Overall, 47 of the 49 curation repositories included resources about a topic in the technology industry, one was about curating taco recipes, and one was about curating images.

The Quality Indicators of Curated Contents

We observed that the curation repositories usually include quality indicators in the repository name, description, or README.md file. Out of 49 projects, 27 contained quality indicators, including words or phrases like “awesome” (15 repositories), “must-watch” or “must-read” (3 repositories), “good” (3 repositories), “useful” (2 repositories), and “rock your world”, “most influential”, “favorite”, “cool” (1 repository each). Some curation repositories also included a very specific definition of the quality of their contents, such as:
“An awesome package is one that is mature (not recently released), is well maintained, has a good amount of users, has good documentation, follows the best practices, and whose latest release is less than one year old. Awesome Django packages and projects are the ones that inspire and serve as examples.”

Types of Curated Items

Then, we followed the hyperlinks of each curation repository and recorded the type of resource it directed to. The most common types of curated resources were articles and software projects. The complete types of resources and the associated number of curation repositories that included that type of resources is presented in Table 2.

Sources of Curated Items

Following Matthews et al.’s (2014) framework for identifying the sources of curated content [12], we examined the sources of the curated items in each curation repository. We coded the repositories using the following scheme: the repositories with more than 75% contents from GitHub were coded as internal curation, those with less than 25% contents from GitHub as external curation, and the rest was coded as hybrid curation.
Around 30% of the curation repositories engaged in internal curation for which the contents mostly came from within GitHub. In 61.2% of the curation repositories, the majority of the curated items came from external resources, which was originated outside of the GitHub realm (Table 3).
As seen in Figure 1, a section contains a themed list of items, which notes the resource name, link, and description. We further coded item description as follows: (1) if the curated list contained nothing except the name of the resources and hyperlink, it was coded as “No description”; (2) if most items (more than 70 percent) of the list had a one- or two-sentence description, it was coded as “Simple description”; (3) if most items (more than 70 percent) of the list had a description which the was either structured or longer than two sentences, it was coded as “Rich description” (Table 4).
Around 60% of the curation repositories had some descriptions for each curated item, and 40% had no description at all. This showed the varying of formatting for the curated lists and a lack of standardization.
The results of this subsection outline the general characteristics of curation repositories: they are GitHub repositories that collect and organize alleged high-quality resources about technology industry, where articles and software projects are the most popular types of curated items; the curated items come from both inside and outside of GitHub, and the richness of the description of the curated items varies among different repositories.
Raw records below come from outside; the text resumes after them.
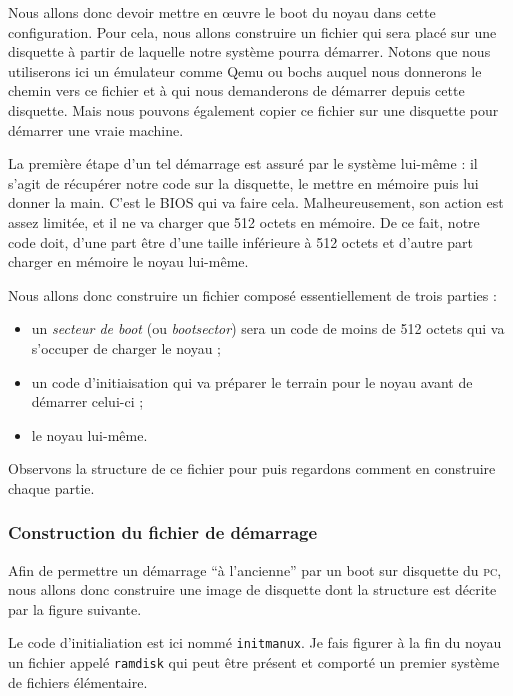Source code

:    Nous allons donc devoir mettre en \oe{}uvre le boot du noyau dans
cette configuration. Pour cela, nous allons construire un fichier qui
sera placé sur une disquette à partir de laquelle notre système pourra
démarrer. Notons que nous utiliserons ici un émulateur comme Qemu ou bochs
auquel nous donnerons le chemin vers ce fichier et à qui nous
demanderons de démarrer depuis cette disquette. Mais nous pouvons
également copier ce fichier sur une disquette pour démarrer une vraie
machine.

   La première étape d'un tel démarrage est assuré par le système
lui-même : il s'agit de récupérer notre code sur la disquette, le
mettre en mémoire puis lui donner la main. C'est le BIOS qui va faire
cela. Malheureusement, son action est assez limitée, et il ne va
charger que 512 octets en mémoire. De ce fait,
notre code doit, d'une part être d'une taille inférieure à 512 octets
et d'autre part charger en mémoire le noyau lui-même.

   Nous allons donc construire un fichier composé essentiellement de
trois parties :

\begin{itemize}
     \item un {\em secteur de boot} (ou {\em bootsector}) sera un code
       de moins de 512 octets qui va s'occuper de charger le noyau ;
     \item un code d'initiaisation qui va préparer le terrain pour le
       noyau avant de démarrer celui-ci ;
     \item le noyau lui-même.
\end{itemize}

   Observons la structure de ce fichier pour \manux puis regardons comment en
construire chaque partie.

%
\subsubsection{Construction du fichier de démarrage}

   Afin de permettre un démarrage ``à l'ancienne'' par un boot sur
disquette du \textsc{ pc}, nous allons donc construire une image de disquette
dont la structure est décrite par la figure suivante.

   Le code d'initialiation est ici nommé {\tt initmanux}. Je fais figurer
à la fin du noyau un fichier appelé {\tt ramdisk} qui peut être
présent et comporté un premier système de fichiers élémentaire.

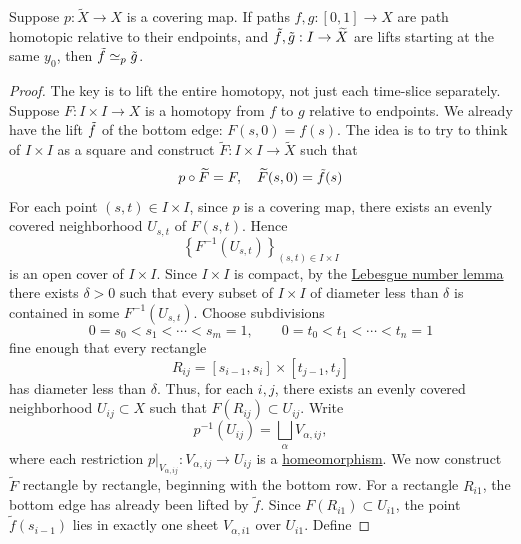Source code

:   \begin{lemma}
    \label{thm:homotopy-lifting-property}
		Suppose $p: \widetilde{X} \to X$ is a covering map. If paths $f, g: [0, 1] \to X$ are path homotopic relative to their endpoints, and $\Tilde{f}, \Tilde{g}: I \to \widetilde{X}$ are lifts starting at the same $y_0$, then $\Tilde{f} \simeq_p \Tilde{g}$.
  \end{lemma}
	\begin{proof}
		The key is to lift the entire homotopy, not just each time-slice separately. Suppose $F: I \times I \to X$ is a homotopy from $f$ to $g$ relative to endpoints. We already have the lift $\Tilde{f}$ of the bottom edge: $F(s, 0) = f(s)$. The idea is to try to think of $I \times I$ as a square and construct $\widetilde{F}: I \times I \to \widetilde{X}$ such that 
		\begin{equation}
			p \circ \widetilde{F} = F, \quad \widetilde{F}(s, 0) = \Tilde{f}(s)
		\end{equation}
		For each point $(s,t)\in I\times I$, since $p$ is a covering map, there exists an evenly covered neighborhood $U_{s,t}$ of $F(s,t)$. Hence
		\begin{equation}
			\left\{F^{-1}(U_{s,t})\right\}_{(s,t)\in I\times I}
		\end{equation}
		is an open cover of $I\times I$. Since $I\times I$ is compact, by the \hyperref[pst-thm:lebesgue-number-lemma]{Lebesgue number lemma} there exists $\delta>0$ such that every subset of $I\times I$ of diameter less than $\delta$ is contained in some $F^{-1}(U_{s,t})$. Choose subdivisions
		\begin{equation}
			0=s_0<s_1<\cdots<s_m=1, \qquad 0=t_0<t_1<\cdots<t_n=1
		\end{equation}
		fine enough that every rectangle
		\begin{equation}
			R_{ij} = [s_{i-1},s_i]\times[t_{j-1},t_j]
		\end{equation}
		has diameter less than $\delta$. Thus, for each $i,j$, there exists an evenly covered neighborhood $U_{ij}\subset X$ such that $F(R_{ij})\subset U_{ij}$. Write
		\begin{equation}
			p^{-1}(U_{ij}) = \bigsqcup_{\alpha} V_{\alpha,ij},
		\end{equation}
		where each restriction $p|_{V_{\alpha,ij}}:V_{\alpha,ij}\to U_{ij}$ is a \hyperref[pst-def:homeomorphism]{homeomorphism}. We now construct $\widetilde{F}$ rectangle by rectangle, beginning with the bottom row. For a rectangle $R_{i1}$, the bottom edge has already been lifted by $\widetilde{f}$. Since $F(R_{i1})\subset U_{i1}$, the point $\widetilde{f}(s_{i-1})$ lies in exactly one sheet $V_{\alpha,i1}$ over $U_{i1}$. Define

\end{proof}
4.2.2. The Owners of Curation Repositories

Repositories on GitHub are the results of collaborative efforts between owner and contributors. Owners create a repository, and contributors contribute to curation repositories through sending pull requests. For software repositories on GitHub, many are owned by an organization as a public space for their open source projects. GitHub organizations are group-owned accounts [21]. A repository that is owned by an organization is usually managed by a corporation or a group of developers [21]. For popular individual software repositories, owners are usually “coding rock stars”, i.e., GitHub users who have lots of followers and attract community attention [1]. We wondered if the same holds true for the owners of curation repositories.
For the 49 curation repositories, two (4.1%) were owned by an organization, and the other 47 were owned by individuals. For the 1384 software repositories in our sample, 522 were owned by an organization (37.7%). This showed that the majority of the popular curation repositories were owned by individuals, which implies that most curation repositories could be successfully managed without group efforts.
The number of followers of an individual software developer is an indicator of its community status in GitHub [1,2,8]. An example of a “coding rock star” is GitHub user “dhh” [1], who has thousands of followers. Prior work has found that the distributions of the number of followers shows a power-law-like shape [10]. However, the follower distribution of the owners of curation repositories have not been reported. In addition, Matthews et al. (2014) reported that in a large enterprise environment, curators are usually the community leaders [12]. We wondered if the same holds true also in the social coding site. In the following analysis, we used the number of followers to indicate if the owner of a curation repository was a “coding rock star” or a community leader.
By analyzing the activity log collected from GitHub Archive, we were able to find the number of followers the owners had prior to the creation of the curation repositories. This analysis focused on the 47 repositories that were owned by individuals. The results are presented in Table 5.
Nearly eighty percent of owners had less than 100 followers prior to their creation of curation repositories. It is apparent that the majority of the owners of the popular curation repositories were not community leaders before creating the curation repositories, which is different from the results in Matthews et al. (2014) for enterprise environments, where usually community leaders take the responsibility to curate resources [12].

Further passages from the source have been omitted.